*** SUPPLIED RECORDS ***
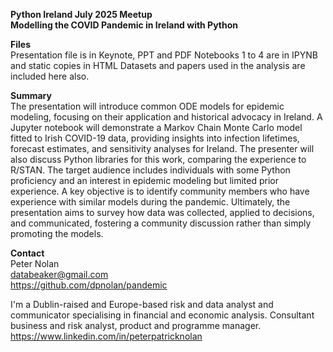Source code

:__Python Ireland July 2025 Meetup__\
__Modelling the COVID Pandemic in Ireland with Python__

__Files__\
Presentation file is in Keynote, PPT and PDF
Notebooks 1 to 4 are in IPYNB and static copies in HTML
Datasets and papers used in the analysis are included here also.  

__Summary__\
The presentation will introduce common ODE models for epidemic modeling, focusing on their application and historical advocacy in Ireland. A Jupyter notebook will demonstrate a Markov Chain Monte Carlo model fitted to Irish COVID-19 data, providing insights into infection lifetimes, forecast estimates, and sensitivity analyses for Ireland. The presenter will also discuss Python libraries for this work, comparing the experience to R/STAN. The target audience includes individuals with some Python proficiency and an interest in epidemic modeling but limited prior experience. A key objective is to identify community members who have experience with similar models during the pandemic. Ultimately, the presentation aims to survey how data was collected, applied to decisions, and communicated, fostering a community discussion rather than simply promoting the models.

__Contact__\
Peter Nolan\
databeaker@gmail.com\
https://github.com/dpnolan/pandemic

I'm a Dublin-raised and Europe-based risk and data analyst and communicator specialising in financial and economic analysis.
Consultant business and risk analyst, product and programme manager.  
https://www.linkedin.com/in/peterpatricknolan
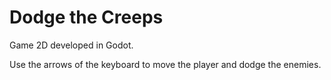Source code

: # Dodge the Creeps

Game 2D developed in Godot. 

Use the arrows of the keyboard to move the player and dodge the enemies.
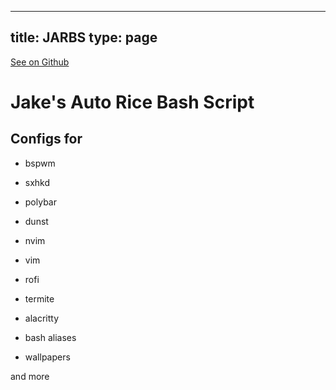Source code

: 
---
title: JARBS
type: page
---

[See on Github](https://github.com/jakeroggenbuck/JARBS/)

# Jake's Auto Rice Bash Script

## Configs for
* bspwm
* sxhkd
* polybar
* dunst

* nvim
* vim

* rofi

* termite
* alacritty

* bash aliases

* wallpapers

and more
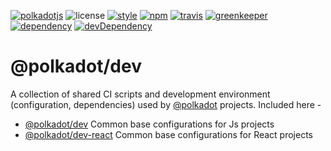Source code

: [![polkadotjs](https://img.shields.io/badge/polkadot-js-orange.svg?style=flat-square)](https://polkadot.js.org)
![license](https://img.shields.io/badge/License-Apache%202.0-blue.svg?style=flat-square)
[![style](https://img.shields.io/badge/code%20style-semistandard-lightgrey.svg?style=flat-square)](https://github.com/Flet/semistandard)
[![npm](https://img.shields.io/npm/v/@polkadot/dev.svg?style=flat-square)](https://www.npmjs.com/package/@polkadot/dev)
[![travis](https://img.shields.io/travis/polkadot-js/dev.svg?style=flat-square)](https://travis-ci.org/polkadot-js/dev)
[![greenkeeper](https://img.shields.io/badge/greenkeeper-enabled-brightgreen.svg?style=flat-square)](https://greenkeeper.io/)
[![dependency](https://img.shields.io/david/polkadot-js/dev.svg?style=flat-square)](https://david-dm.org/polkadot-js/dev)
[![devDependency](https://img.shields.io/david/dev/polkadot-js/dev.svg?style=flat-square)](https://david-dm.org/polkadot-js/dev#info=devDependencies)

# @polkadot/dev

A collection of shared CI scripts and development environment (configuration, dependencies) used by [@polkadot](https://polkadot.js.org) projects. Included here -

- [@polkadot/dev](packages/dev/) Common base configurations for Js projects
- [@polkadot/dev-react](packages/dev-react/) Common base configurations for React projects
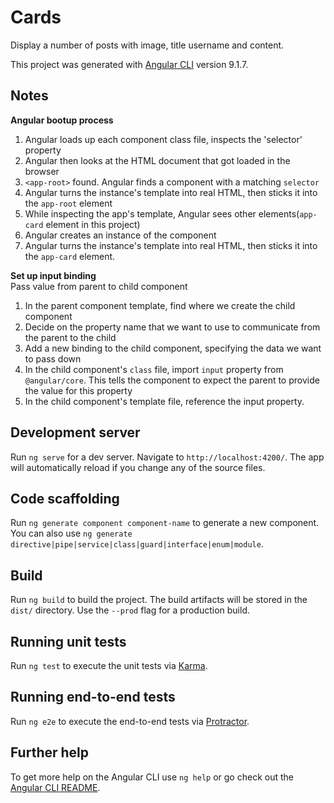 # Cards

Display a number of posts with image, title username and content.

This project was generated with [Angular CLI](https://github.com/angular/angular-cli) version 9.1.7.

## Notes

**Angular bootup process**

1. Angular loads up each component class file, inspects the 'selector' property
2. Angular then looks at the HTML document that got loaded in the browser
3. `<app-root>` found. Angular finds a component with a matching `selector`
4. Angular turns the instance's template into real HTML, then sticks it into the `app-root` element
5. While inspecting the app's template, Angular sees other elements(`app-card` element in this project)
6. Angular creates an instance of the component
7. Angular turns the instance's template into real HTML, then sticks it into the `app-card` element.

**Set up input binding**<br>
Pass value from parent to child component

1. In the parent component template, find where we create the child component
2. Decide on the property name that we want to use to communicate from the parent to the child
3. Add a new binding to the child component, specifying the data we want to pass down
4. In the child component's `class` file, import `input` property from `@angular/core`. This tells the component to expect the parent to provide the value for this property
5. In the child component's template file, reference the input property.

## Development server

Run `ng serve` for a dev server. Navigate to `http://localhost:4200/`. The app will automatically reload if you change any of the source files.

## Code scaffolding

Run `ng generate component component-name` to generate a new component. You can also use `ng generate directive|pipe|service|class|guard|interface|enum|module`.

## Build

Run `ng build` to build the project. The build artifacts will be stored in the `dist/` directory. Use the `--prod` flag for a production build.

## Running unit tests

Run `ng test` to execute the unit tests via [Karma](https://karma-runner.github.io).

## Running end-to-end tests

Run `ng e2e` to execute the end-to-end tests via [Protractor](http://www.protractortest.org/).

## Further help

To get more help on the Angular CLI use `ng help` or go check out the [Angular CLI README](https://github.com/angular/angular-cli/blob/master/README.md).
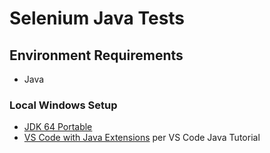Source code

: # Selenium Java Tests

## Environment Requirements

- Java

### Local Windows Setup

- [JDK 64 Portable](https://portableapps.com/apps/utilities/jdkportable64)
- [VS Code with Java Extensions](https://code.visualstudio.com/docs/java/java-tutorial) per VS Code Java Tutorial
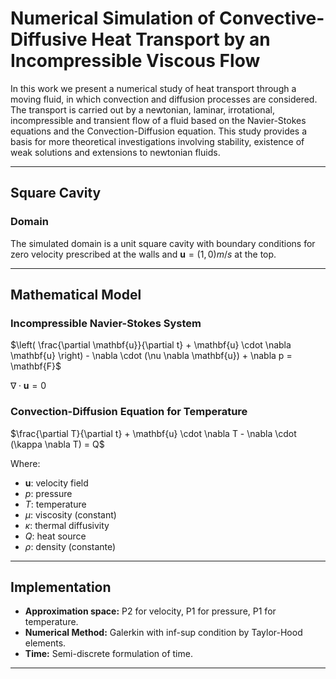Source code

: # Numerical Simulation of Convective-Diffusive Heat Transport by an Incompressible Viscous Flow

In this work we present a numerical study of heat transport through a moving fluid, in which convection and diffusion processes are considered. The transport is carried out by a newtonian, laminar, irrotational, incompressible and transient flow of a fluid based on the Navier-Stokes equations and the Convection-Diffusion equation. This study provides a basis for more theoretical investigations involving stability, existence of weak solutions and extensions to newtonian fluids.

---

## Square Cavity
### Domain
The simulated domain is a unit square cavity with boundary conditions for zero velocity prescribed at the walls and $\mathbf{u} = (1,0) m/s$ at the top.

---

## Mathematical Model
### Incompressible Navier-Stokes System
$\left( \frac{\partial \mathbf{u}}{\partial t} + \mathbf{u} \cdot \nabla \mathbf{u} \right) - \nabla \cdot (\nu \nabla \mathbf{u}) + \nabla p = \mathbf{F}$ 

$\nabla \cdot \mathbf{u} = 0$

### Convection-Diffusion Equation for Temperature
$\frac{\partial T}{\partial t} + \mathbf{u} \cdot \nabla T - \nabla \cdot (\kappa \nabla T) = Q$

Where:
- $\mathbf{u}$: velocity field
- $p$: pressure
- $T$: temperature
- $\mu$: viscosity (constant)
- $\kappa$: thermal diffusivity
- $Q$: heat source
- $\rho$: density (constante)

---

## Implementation
- **Approximation space:** P2 for velocity, P1 for pressure, P1 for temperature.
- **Numerical Method:** Galerkin with inf-sup condition by Taylor-Hood elements.
- **Time:** Semi-discrete formulation of time.

---
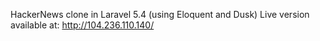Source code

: HackerNews clone in Laravel 5.4 (using Eloquent and Dusk)
Live version available at: http://104.236.110.140/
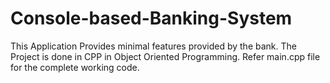 # Console-based-Banking-System
This Application Provides minimal features provided by the bank. The Project is done in CPP in Object Oriented Programming.
Refer main.cpp file for the complete working code.
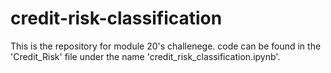# credit-risk-classification

This is the repository for module 20's challenege. code can be found in the 'Credit_Risk' file under the name 'credit_risk_classification.ipynb'.
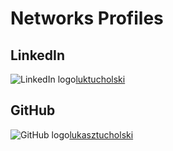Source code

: # Networks Profiles
## LinkedIn
![LinkedIn logo](/linkedin.png)[luktucholski](https://www.linkedin.com/in/luktucholski)
## GitHub
![GitHub logo](/github.png)[lukasztucholski](https://github.com/lukasztucholski)
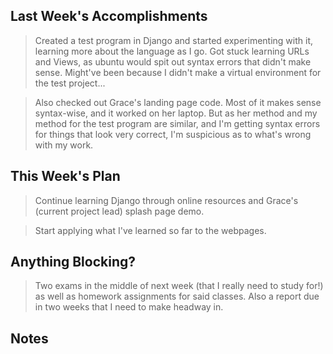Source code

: ## Last Week's Accomplishments

> Created a test program in Django and started experimenting with it, learning more about the language as I go. Got stuck learning URLs and Views, as ubuntu would spit out syntax errors that didn't make sense. Might've been because I didn't make a virtual environment for the test project...

> Also checked out Grace's landing page code. Most of it makes sense syntax-wise, and it worked on her laptop. But as her method and my method for the test program are similar, and I'm getting syntax errors for things that look very correct, I'm suspicious as to what's wrong with my work.


## This Week's Plan

> Continue learning Django through online resources and Grace's (current project lead) splash page demo.

> Start applying what I've learned so far to the webpages.

## Anything Blocking?

> Two exams in the middle of next week (that I really need to study for!) as well as homework assignments for said classes. Also a report due in two weeks that I need to make headway in.

## Notes

> 
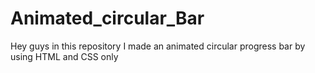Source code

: # Animated_circular_Bar
Hey guys in this repository I made an animated circular progress bar by using HTML and CSS only
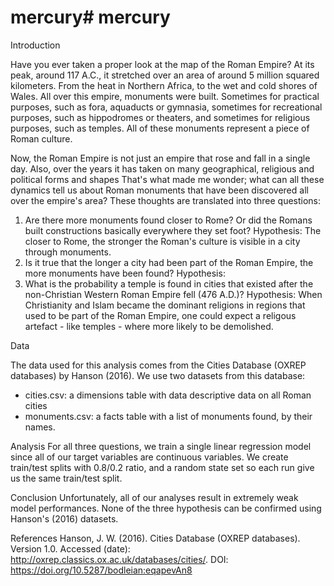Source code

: # mercury# mercury
Introduction

Have you ever taken a proper look at the map of the Roman Empire? At its peak, around 117 A.C., it stretched over an area of around 5 million squared kilometers. From the heat in Northern Africa, to the wet and cold shores of Wales. All over this empire, monuments were built. Sometimes for practical purposes, such as fora, aquaducts or gymnasia, sometimes for recreational purposes, such as hippodromes or theaters, and sometimes for religious purposes, such as temples. All of these monuments represent a piece of Roman culture.

Now, the Roman Empire is not just an empire that rose and fall in a single day. Also, over the years it has taken on many geographical, religious and political forms and shapes That's what made me wonder; what can all these dynamics tell us about Roman monuments that have been discovered all over the empire's area? These thoughts are translated into three questions:

1. Are there more monuments found closer to Rome? Or did the Romans built constructions basically everywhere they set foot?
    Hypothesis: The closer to Rome, the stronger the Roman's culture is visible in a city through monuments.
2. Is it true that the longer a city had been part of the Roman Empire, the more monuments have been found?
    Hypothesis: 
3. What is the probability a temple is found in cities that existed after the non-Christian Western Roman Empire fell (476 A.D.)?
    Hypothesis: When Christianity and Islam became the dominant religions in regions that used to be part of the Roman Empire, one could expect a religous artefact - like temples - where more likely to be demolished.

Data

The data used for this analysis comes from the Cities Database (OXREP databases) by Hanson (2016).
We use two datasets from this database:
- cities.csv: a dimensions table with data descriptive data on all Roman cities
- monuments.csv: a facts table with a list of monuments found, by their names.

Analysis
For all three questions, we train a single linear regression model since all of our target variables are continuous variables.
We create train/test splits with 0.8/0.2 ratio, and a random state set so each run give us the same train/test split.

Conclusion
Unfortunately, all of our analyses result in extremely weak model performances.
None of the three hypothesis can be confirmed using Hanson's (2016) datasets.

References
Hanson, J. W. (2016). Cities Database (OXREP databases). Version 1.0. Accessed (date): <http://oxrep.classics.ox.ac.uk/databases/cities/>. DOI: <https://doi.org/10.5287/bodleian:eqapevAn8>
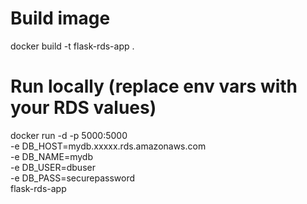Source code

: # Build image
docker build -t flask-rds-app .

# Run locally (replace env vars with your RDS values)
docker run -d -p 5000:5000 \
  -e DB_HOST=mydb.xxxxx.rds.amazonaws.com \
  -e DB_NAME=mydb \
  -e DB_USER=dbuser \
  -e DB_PASS=securepassword \
  flask-rds-app
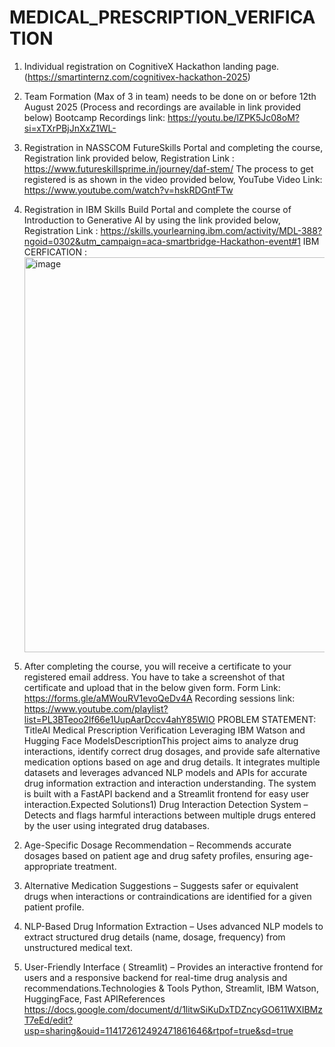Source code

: # MEDICAL_PRESCRIPTION_VERIFICATION


1.	Individual registration on CognitiveX Hackathon landing page. 
(https://smartinternz.com/cognitivex-hackathon-2025) 
 
2.	Team Formation (Max of 3 in team) needs to be done on or before 12th August 2025 
(Process and recordings are available in link provided below) 
Bootcamp Recordings link: https://youtu.be/lZPK5Jc08oM?si=xTXrPBjJnXxZ1WL- 
 
3.	Registration in NASSCOM FutureSkills Portal and completing the course, Registration link provided below, 
Registration Link : https://www.futureskillsprime.in/journey/daf-stem/ 
The process to get registered is as shown in the video provided below, 
YouTube Video Link: https://www.youtube.com/watch?v=hskRDGntFTw 
4.	Registration in IBM Skills Build Portal and complete the course of Introduction to Generative AI by using the link provided below, 
Registration Link : https://skills.yourlearning.ibm.com/activity/MDL-388?ngoid=0302&utm_campaign=aca-smartbridge-Hackathon-event#1 
  IBM CERFICATION : <img width="1002" height="632" alt="image" src="https://github.com/user-attachments/assets/e043965c-c933-4ad4-82f6-4c4d08f84904" />

5.	After completing the course, you will receive a certificate to your registered email address. You have to take a screenshot of that certificate and upload that in the below given form. Form Link: https://forms.gle/aMWouRV1evoQeDv4A
Recording sessions link: 
https://www.youtube.com/playlist?list=PL3BTeoo2lf66e1UupAarDccv4ahY85WIO 
PROBLEM STATEMENT:
TitleAI Medical Prescription Verification Leveraging IBM Watson and Hugging Face ModelsDescriptionThis
 project aims to analyze drug interactions, identify correct drug 
dosages, and provide safe alternative medication options based on age 
and drug details. It integrates multiple datasets and leverages advanced
 NLP models and APIs for accurate drug information extraction and 
interaction understanding. The system is built with a FastAPI backend 
and a Streamlit frontend for easy user interaction.Expected Solutions1)
 Drug Interaction Detection System – Detects and flags harmful 
interactions between multiple drugs entered by the user using integrated
 drug databases.

2) Age-Specific Dosage Recommendation – 
Recommends accurate dosages based on patient age and drug safety 
profiles, ensuring age-appropriate treatment.

3) Alternative 
Medication Suggestions – Suggests safer or equivalent drugs when 
interactions or contraindications are identified for a given patient 
profile.

4) NLP-Based Drug Information Extraction – Uses advanced
 NLP models to extract structured drug details (name, dosage, frequency)
 from unstructured medical text.

5) User-Friendly Interface ( 
Streamlit) – Provides an interactive frontend for users and a responsive
 backend for real-time drug analysis and recommendations.Technologies & Tools Python, Streamlit, IBM Watson, HuggingFace, Fast APIReferences
https://docs.google.com/document/d/1litwSiKuDxTDZncyGO611WXIBMzT7eEd/edit?usp=sharing&ouid=114172612492471861646&rtpof=true&sd=true
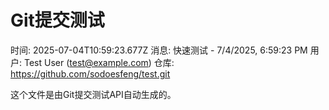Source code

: # Git提交测试
        
时间: 2025-07-04T10:59:23.677Z
消息: 快速测试 - 7/4/2025, 6:59:23 PM
用户: Test User (test@example.com)
仓库: https://github.com/sodoesfeng/test.git

这个文件是由Git提交测试API自动生成的。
*** End of SUPPLIED RECORDS ***
- TASK INSTRUCTIONS
Look above for the line with "-e DB_PASS=securepassword \" and the line with "(https://smartinternz.com/cognitivex-hackathon-2025)", then restate exactly those two lines and all lines between them, with no pictures.

- ANSWER FOR THIS EXERCISE
  -e DB_PASS=securepassword \
  flask-rds-app
Source code

: # MEDICAL_PRESCRIPTION_VERIFICATION


1.	Individual registration on CognitiveX Hackathon landing page. 
(https://smartinternz.com/cognitivex-hackathon-2025) 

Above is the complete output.